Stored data
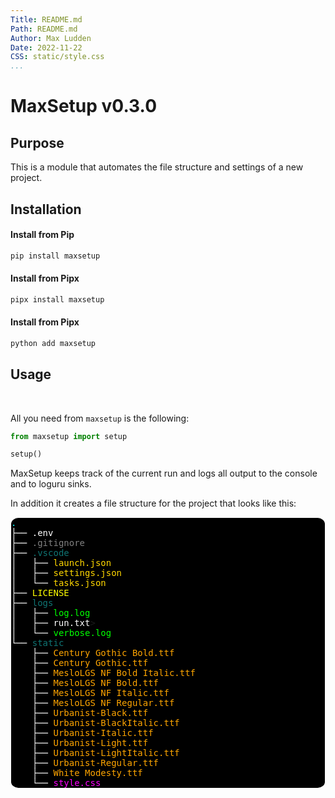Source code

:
 ```yaml
---
Title: README.md
Path: README.md
Author: Max Ludden
Date: 2022-11-22
CSS: static/style.css
...
```


# MaxSetup v0.3.0

## Purpose

This is a module that automates the file structure and settings of a new project.



## Installation

#### Install from Pip

```Python
pip install maxsetup
```

#### Install from Pipx

```Python
pipx install maxsetup
```


#### Install from Pipx

```Python
python add maxsetup
```


## Usage

<br />

All you need from `maxsetup` is the following:


```python
from maxsetup import setup

setup()
```

MaxSetup keeps track of the current run and logs all output to the console and to loguru sinks.

In addition it creates a file structure for the project that looks like this:

<pre style="background-color:#000000;border:1px solid white;border-radius: 2.5%">
<span style="color:cyan;">.</span>
<span style="color:white;">├── .env</span>
<span style="color:white;">├──</span> <span style="color:grey;">.gitignore</span>
<span style="color:white;">├──</span> <span style="color:#0F7473;">.vscode</span>
<span style="color:white;">│   ├──</span> <span style="color:gold;">launch.json</span>
<span style="color:white;">│   ├──</span> <span style="color:gold;">settings.json</span>
<span style="color:white;">│   └──</span> <span style="color:gold;">tasks.json</span>
<span style="color:white;">├──</span> <span style="color:yellow;">LICENSE</span>
<span style="color:white;">├──</span> <span style="color:#0F7473;">logs</span>
<span style="color:white;">│   ├──</span> <span style="color:#00ff00;">log.log</span>
<span style="color:white;">│   ├── run.txt</span>>
<span style="color:white;">│   └──</span> <span style="color:#00ff00;">verbose.log</span>
<span style="color:white;">└──</span> <span style="color:#0F7473;">static</span>
    <span style="color:white;">├──</span> <span style="color:orange;">Century Gothic Bold.ttf</span>
    <span style="color:white;">├──</span> <span style="color:orange;">Century Gothic.ttf</span>
    <span style="color:white;">├──</span> <span style="color:orange;">MesloLGS NF Bold Italic.ttf</span>
    <span style="color:white;">├──</span> <span style="color:orange;">MesloLGS NF Bold.ttf</span>
    <span style="color:white;">├──</span> <span style="color:orange;">MesloLGS NF Italic.ttf</span>
    <span style="color:white;">├──</span> <span style="color:orange;">MesloLGS NF Regular.ttf</span>
    <span style="color:white;">├──</span> <span style="color:orange;">Urbanist-Black.ttf</span>
    <span style="color:white;">├──</span> <span style="color:orange;">Urbanist-BlackItalic.ttf</span>
    <span style="color:white;">├──</span> <span style="color:orange;">Urbanist-Italic.ttf</span>
    <span style="color:white;">├──</span> <span style="color:orange;">Urbanist-Light.ttf</span>
    <span style="color:white;">├──</span> <span style="color:orange;">Urbanist-LightItalic.ttf</span>
    <span style="color:white;">├──</span> <span style="color:orange;">Urbanist-Regular.ttf</span>
    <span style="color:white;">├──</span> <span style="color:orange;">White Modesty.ttf</span>
    <span style="color:white;">└──</span> <span style="color:magenta">style.css
</pre>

WHAT YOU WILL DO
No picture is to appear in the copy; every entry above is otherwise to be printed verbatim.

OUTPUT
Source code

:
 ```yaml
---
Title: README.md
Path: README.md
Author: Max Ludden
Date: 2022-11-22
CSS: static/style.css
...
```


# MaxSetup v0.3.0

## Purpose

This is a module that automates the file structure and settings of a new project.



## Installation

#### Install from Pip

```Python
pip install maxsetup
```

#### Install from Pipx

```Python
pipx install maxsetup
```


#### Install from Pipx

```Python
python add maxsetup
```


## Usage

<br />

All you need from `maxsetup` is the following:


```python
from maxsetup import setup

setup()
```

MaxSetup keeps track of the current run and logs all output to the console and to loguru sinks.

In addition it creates a file structure for the project that looks like this:

<pre style="background-color:#000000;border:1px solid white;border-radius: 2.5%">
<span style="color:cyan;">.</span>
<span style="color:white;">├── .env</span>
<span style="color:white;">├──</span> <span style="color:grey;">.gitignore</span>
<span style="color:white;">├──</span> <span style="color:#0F7473;">.vscode</span>
<span style="color:white;">│   ├──</span> <span style="color:gold;">launch.json</span>
<span style="color:white;">│   ├──</span> <span style="color:gold;">settings.json</span>
<span style="color:white;">│   └──</span> <span style="color:gold;">tasks.json</span>
<span style="color:white;">├──</span> <span style="color:yellow;">LICENSE</span>
<span style="color:white;">├──</span> <span style="color:#0F7473;">logs</span>
<span style="color:white;">│   ├──</span> <span style="color:#00ff00;">log.log</span>
<span style="color:white;">│   ├── run.txt</span>>
<span style="color:white;">│   └──</span> <span style="color:#00ff00;">verbose.log</span>
<span style="color:white;">└──</span> <span style="color:#0F7473;">static</span>
    <span style="color:white;">├──</span> <span style="color:orange;">Century Gothic Bold.ttf</span>
    <span style="color:white;">├──</span> <span style="color:orange;">Century Gothic.ttf</span>
    <span style="color:white;">├──</span> <span style="color:orange;">MesloLGS NF Bold Italic.ttf</span>
    <span style="color:white;">├──</span> <span style="color:orange;">MesloLGS NF Bold.ttf</span>
    <span style="color:white;">├──</span> <span style="color:orange;">MesloLGS NF Italic.ttf</span>
    <span style="color:white;">├──</span> <span style="color:orange;">MesloLGS NF Regular.ttf</span>
    <span style="color:white;">├──</span> <span style="color:orange;">Urbanist-Black.ttf</span>
    <span style="color:white;">├──</span> <span style="color:orange;">Urbanist-BlackItalic.ttf</span>
    <span style="color:white;">├──</span> <span style="color:orange;">Urbanist-Italic.ttf</span>
    <span style="color:white;">├──</span> <span style="color:orange;">Urbanist-Light.ttf</span>
    <span style="color:white;">├──</span> <span style="color:orange;">Urbanist-LightItalic.ttf</span>
    <span style="color:white;">├──</span> <span style="color:orange;">Urbanist-Regular.ttf</span>
    <span style="color:white;">├──</span> <span style="color:orange;">White Modesty.ttf</span>
    <span style="color:white;">└──</span> <span style="color:magenta">style.css
</pre>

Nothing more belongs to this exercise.